▶ _What is required_
Find the string "Feather" in the records. Copy each line that has it.

BEGIN

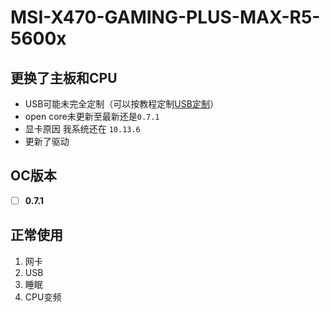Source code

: # MSI-X470-GAMING-PLUS-MAX-R5-5600x
## 更换了主板和CPU
- USB可能未完全定制（可以按教程定制[USB定制](https://www.136.la/jingpin/show-144490.html)）
- open core未更新至最新还是`0.7.1`
- 显卡原因 我系统还在 `10.13.6`
- 更新了驱动

##  OC版本
- [ ] **0.7.1**

## 正常使用
1. 网卡 
2. USB
3. 睡眠
4. CPU变频
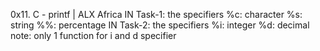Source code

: 0x11. C - printf | ALX Africa
IN Task-1: the specifiers
%c: character
%s: string
%%: percentage
IN Task-2: the specifiers
%i: integer
%d: decimal
note: only 1 function for i and d specifier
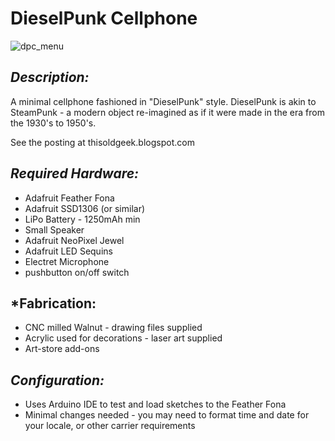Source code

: # **DieselPunk Cellphone**
![dpc_menu](https://cloud.githubusercontent.com/assets/1010795/20862340/c282aa9e-b95c-11e6-8b22-97e3591a3de5.png)

## *Description:*
A minimal cellphone fashioned in "DieselPunk" style. DieselPunk is akin to SteamPunk - a modern object re-imagined as if it were made in the era from the 1930's to 1950's.

See the posting at thisoldgeek.blogspot.com 

## *Required Hardware:*
* Adafruit Feather Fona
* Adafruit SSD1306 (or similar)
* LiPo Battery - 1250mAh min
* Small Speaker
* Adafruit NeoPixel Jewel
* Adafruit LED Sequins
* Electret Microphone
* pushbutton on/off switch

## *Fabrication:
* CNC milled Walnut - drawing files supplied
* Acrylic used for decorations - laser art supplied
* Art-store add-ons


## *Configuration:*
* Uses Arduino IDE to test and load sketches to the Feather Fona
* Minimal changes needed - you may need to format time and date for your locale, or other carrier requirements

END

▶ _Result of this exercise_
* Adafruit Feather Fona
* Uses Arduino IDE to test and load sketches to the Feather Fona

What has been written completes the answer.